== AVAILABLE DATA

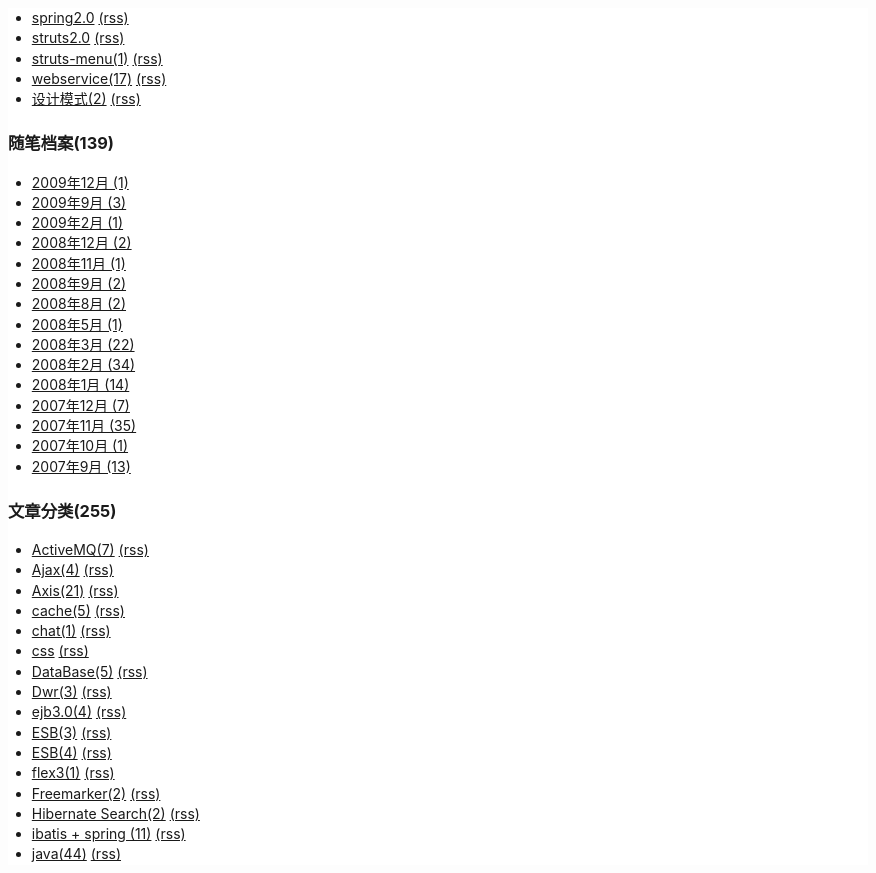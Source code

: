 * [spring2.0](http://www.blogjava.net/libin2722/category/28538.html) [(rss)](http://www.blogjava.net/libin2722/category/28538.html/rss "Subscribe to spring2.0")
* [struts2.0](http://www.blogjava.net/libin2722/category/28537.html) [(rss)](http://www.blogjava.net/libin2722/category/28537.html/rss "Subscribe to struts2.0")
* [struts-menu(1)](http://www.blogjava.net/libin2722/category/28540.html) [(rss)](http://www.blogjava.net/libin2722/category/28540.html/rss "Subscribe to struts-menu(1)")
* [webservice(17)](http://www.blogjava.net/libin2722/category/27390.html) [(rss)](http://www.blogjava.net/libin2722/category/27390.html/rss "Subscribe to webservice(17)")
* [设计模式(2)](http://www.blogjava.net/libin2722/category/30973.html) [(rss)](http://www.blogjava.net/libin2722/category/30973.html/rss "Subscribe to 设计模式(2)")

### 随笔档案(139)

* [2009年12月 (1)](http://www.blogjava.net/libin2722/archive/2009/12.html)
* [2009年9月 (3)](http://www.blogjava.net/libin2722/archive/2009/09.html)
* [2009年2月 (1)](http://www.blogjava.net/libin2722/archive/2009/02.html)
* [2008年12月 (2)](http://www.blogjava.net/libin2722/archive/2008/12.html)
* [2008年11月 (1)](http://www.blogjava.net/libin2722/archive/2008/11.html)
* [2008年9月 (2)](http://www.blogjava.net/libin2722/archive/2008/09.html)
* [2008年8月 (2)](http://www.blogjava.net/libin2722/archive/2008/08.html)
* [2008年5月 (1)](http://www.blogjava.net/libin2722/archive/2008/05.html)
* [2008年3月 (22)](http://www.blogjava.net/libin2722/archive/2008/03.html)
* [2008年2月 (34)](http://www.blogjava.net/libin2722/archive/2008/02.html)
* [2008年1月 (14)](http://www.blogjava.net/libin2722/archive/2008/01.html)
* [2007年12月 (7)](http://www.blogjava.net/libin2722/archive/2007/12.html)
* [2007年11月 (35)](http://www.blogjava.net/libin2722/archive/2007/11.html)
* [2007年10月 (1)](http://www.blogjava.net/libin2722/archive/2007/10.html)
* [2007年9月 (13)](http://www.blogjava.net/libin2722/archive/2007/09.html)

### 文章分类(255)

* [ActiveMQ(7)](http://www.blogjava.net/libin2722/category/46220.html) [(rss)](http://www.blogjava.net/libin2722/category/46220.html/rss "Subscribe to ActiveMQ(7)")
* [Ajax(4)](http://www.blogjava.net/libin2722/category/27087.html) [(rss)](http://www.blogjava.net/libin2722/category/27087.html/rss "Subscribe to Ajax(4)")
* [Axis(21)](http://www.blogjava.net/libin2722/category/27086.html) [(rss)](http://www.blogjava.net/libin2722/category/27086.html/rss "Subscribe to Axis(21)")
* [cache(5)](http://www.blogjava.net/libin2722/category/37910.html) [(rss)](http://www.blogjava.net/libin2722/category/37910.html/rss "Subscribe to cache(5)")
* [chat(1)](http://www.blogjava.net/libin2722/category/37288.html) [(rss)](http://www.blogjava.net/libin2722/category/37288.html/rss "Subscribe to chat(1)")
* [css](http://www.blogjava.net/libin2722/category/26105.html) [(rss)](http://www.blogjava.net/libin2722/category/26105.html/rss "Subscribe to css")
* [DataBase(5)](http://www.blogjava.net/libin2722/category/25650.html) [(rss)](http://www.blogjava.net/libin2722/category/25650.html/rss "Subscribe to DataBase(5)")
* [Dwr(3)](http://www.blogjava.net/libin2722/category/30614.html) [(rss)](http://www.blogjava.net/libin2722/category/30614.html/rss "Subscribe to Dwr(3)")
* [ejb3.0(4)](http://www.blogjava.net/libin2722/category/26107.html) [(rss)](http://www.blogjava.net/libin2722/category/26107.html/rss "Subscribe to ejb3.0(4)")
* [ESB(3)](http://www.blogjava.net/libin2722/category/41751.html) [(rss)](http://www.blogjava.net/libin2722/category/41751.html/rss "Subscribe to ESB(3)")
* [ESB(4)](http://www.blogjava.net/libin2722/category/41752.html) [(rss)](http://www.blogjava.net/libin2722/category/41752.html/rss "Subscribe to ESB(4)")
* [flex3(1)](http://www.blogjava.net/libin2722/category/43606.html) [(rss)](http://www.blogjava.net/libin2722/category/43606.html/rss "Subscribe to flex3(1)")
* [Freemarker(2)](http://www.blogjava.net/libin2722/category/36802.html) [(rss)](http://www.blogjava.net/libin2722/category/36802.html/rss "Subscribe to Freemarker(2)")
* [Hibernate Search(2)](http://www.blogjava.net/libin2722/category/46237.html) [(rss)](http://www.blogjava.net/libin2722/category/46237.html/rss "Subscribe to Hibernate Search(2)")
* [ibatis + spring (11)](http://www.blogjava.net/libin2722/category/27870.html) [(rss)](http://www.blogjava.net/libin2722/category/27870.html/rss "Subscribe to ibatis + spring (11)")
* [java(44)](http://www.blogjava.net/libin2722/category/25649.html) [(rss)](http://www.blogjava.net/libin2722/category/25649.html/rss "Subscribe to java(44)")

====

* DESCRIPTION OF THE TASK *
Your answer should reproduce every line of the data verbatim and include no images.

* TASK SOLUTION *
Source code

: * [spring2.0](http://www.blogjava.net/libin2722/category/28538.html) [(rss)](http://www.blogjava.net/libin2722/category/28538.html/rss "Subscribe to spring2.0")
* [struts2.0](http://www.blogjava.net/libin2722/category/28537.html) [(rss)](http://www.blogjava.net/libin2722/category/28537.html/rss "Subscribe to struts2.0")
* [struts-menu(1)](http://www.blogjava.net/libin2722/category/28540.html) [(rss)](http://www.blogjava.net/libin2722/category/28540.html/rss "Subscribe to struts-menu(1)")
* [webservice(17)](http://www.blogjava.net/libin2722/category/27390.html) [(rss)](http://www.blogjava.net/libin2722/category/27390.html/rss "Subscribe to webservice(17)")
* [设计模式(2)](http://www.blogjava.net/libin2722/category/30973.html) [(rss)](http://www.blogjava.net/libin2722/category/30973.html/rss "Subscribe to 设计模式(2)")

### 随笔档案(139)

* [2009年12月 (1)](http://www.blogjava.net/libin2722/archive/2009/12.html)
* [2009年9月 (3)](http://www.blogjava.net/libin2722/archive/2009/09.html)
* [2009年2月 (1)](http://www.blogjava.net/libin2722/archive/2009/02.html)
* [2008年12月 (2)](http://www.blogjava.net/libin2722/archive/2008/12.html)
* [2008年11月 (1)](http://www.blogjava.net/libin2722/archive/2008/11.html)
* [2008年9月 (2)](http://www.blogjava.net/libin2722/archive/2008/09.html)
* [2008年8月 (2)](http://www.blogjava.net/libin2722/archive/2008/08.html)
* [2008年5月 (1)](http://www.blogjava.net/libin2722/archive/2008/05.html)
* [2008年3月 (22)](http://www.blogjava.net/libin2722/archive/2008/03.html)
* [2008年2月 (34)](http://www.blogjava.net/libin2722/archive/2008/02.html)
* [2008年1月 (14)](http://www.blogjava.net/libin2722/archive/2008/01.html)
* [2007年12月 (7)](http://www.blogjava.net/libin2722/archive/2007/12.html)
* [2007年11月 (35)](http://www.blogjava.net/libin2722/archive/2007/11.html)
* [2007年10月 (1)](http://www.blogjava.net/libin2722/archive/2007/10.html)
* [2007年9月 (13)](http://www.blogjava.net/libin2722/archive/2007/09.html)

### 文章分类(255)

* [ActiveMQ(7)](http://www.blogjava.net/libin2722/category/46220.html) [(rss)](http://www.blogjava.net/libin2722/category/46220.html/rss "Subscribe to ActiveMQ(7)")
* [Ajax(4)](http://www.blogjava.net/libin2722/category/27087.html) [(rss)](http://www.blogjava.net/libin2722/category/27087.html/rss "Subscribe to Ajax(4)")
* [Axis(21)](http://www.blogjava.net/libin2722/category/27086.html) [(rss)](http://www.blogjava.net/libin2722/category/27086.html/rss "Subscribe to Axis(21)")
* [cache(5)](http://www.blogjava.net/libin2722/category/37910.html) [(rss)](http://www.blogjava.net/libin2722/category/37910.html/rss "Subscribe to cache(5)")
* [chat(1)](http://www.blogjava.net/libin2722/category/37288.html) [(rss)](http://www.blogjava.net/libin2722/category/37288.html/rss "Subscribe to chat(1)")
* [css](http://www.blogjava.net/libin2722/category/26105.html) [(rss)](http://www.blogjava.net/libin2722/category/26105.html/rss "Subscribe to css")
* [DataBase(5)](http://www.blogjava.net/libin2722/category/25650.html) [(rss)](http://www.blogjava.net/libin2722/category/25650.html/rss "Subscribe to DataBase(5)")
* [Dwr(3)](http://www.blogjava.net/libin2722/category/30614.html) [(rss)](http://www.blogjava.net/libin2722/category/30614.html/rss "Subscribe to Dwr(3)")
* [ejb3.0(4)](http://www.blogjava.net/libin2722/category/26107.html) [(rss)](http://www.blogjava.net/libin2722/category/26107.html/rss "Subscribe to ejb3.0(4)")
* [ESB(3)](http://www.blogjava.net/libin2722/category/41751.html) [(rss)](http://www.blogjava.net/libin2722/category/41751.html/rss "Subscribe to ESB(3)")
* [ESB(4)](http://www.blogjava.net/libin2722/category/41752.html) [(rss)](http://www.blogjava.net/libin2722/category/41752.html/rss "Subscribe to ESB(4)")
* [flex3(1)](http://www.blogjava.net/libin2722/category/43606.html) [(rss)](http://www.blogjava.net/libin2722/category/43606.html/rss "Subscribe to flex3(1)")
* [Freemarker(2)](http://www.blogjava.net/libin2722/category/36802.html) [(rss)](http://www.blogjava.net/libin2722/category/36802.html/rss "Subscribe to Freemarker(2)")
* [Hibernate Search(2)](http://www.blogjava.net/libin2722/category/46237.html) [(rss)](http://www.blogjava.net/libin2722/category/46237.html/rss "Subscribe to Hibernate Search(2)")
* [ibatis + spring (11)](http://www.blogjava.net/libin2722/category/27870.html) [(rss)](http://www.blogjava.net/libin2722/category/27870.html/rss "Subscribe to ibatis + spring (11)")
* [java(44)](http://www.blogjava.net/libin2722/category/25649.html) [(rss)](http://www.blogjava.net/libin2722/category/25649.html/rss "Subscribe to java(44)")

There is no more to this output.